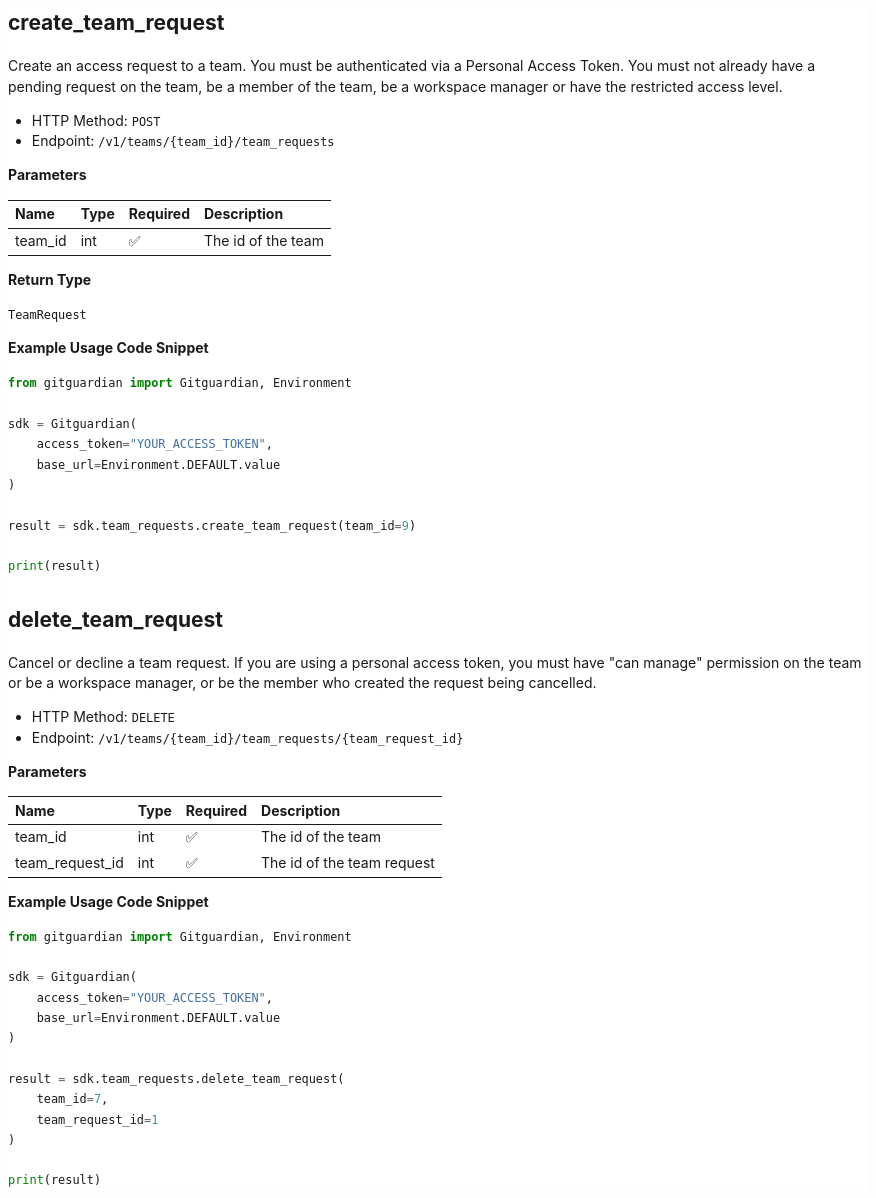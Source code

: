 ## create_team_request

Create an access request to a team. You must be authenticated via a Personal Access Token. You must not already have a pending request on the team, be a member of the team, be a workspace manager or have the restricted access level.

- HTTP Method: `POST`
- Endpoint: `/v1/teams/{team_id}/team_requests`

**Parameters**

| Name    | Type | Required | Description        |
| :------ | :--- | :------- | :----------------- |
| team_id | int  | ✅       | The id of the team |

**Return Type**

`TeamRequest`

**Example Usage Code Snippet**

```python
from gitguardian import Gitguardian, Environment

sdk = Gitguardian(
    access_token="YOUR_ACCESS_TOKEN",
    base_url=Environment.DEFAULT.value
)

result = sdk.team_requests.create_team_request(team_id=9)

print(result)
```

## delete_team_request

Cancel or decline a team request. If you are using a personal access token, you must have "can manage" permission on the team or be a workspace manager, or be the member who created the request being cancelled.

- HTTP Method: `DELETE`
- Endpoint: `/v1/teams/{team_id}/team_requests/{team_request_id}`

**Parameters**

| Name            | Type | Required | Description                |
| :-------------- | :--- | :------- | :------------------------- |
| team_id         | int  | ✅       | The id of the team         |
| team_request_id | int  | ✅       | The id of the team request |

**Example Usage Code Snippet**

```python
from gitguardian import Gitguardian, Environment

sdk = Gitguardian(
    access_token="YOUR_ACCESS_TOKEN",
    base_url=Environment.DEFAULT.value
)

result = sdk.team_requests.delete_team_request(
    team_id=7,
    team_request_id=1
)

print(result)
```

— The task —
Go over the data above and copy every line that has the word "Description" in it.

— Solution —
| Name    | Type | Required | Description        |
| Name            | Type | Required | Description                |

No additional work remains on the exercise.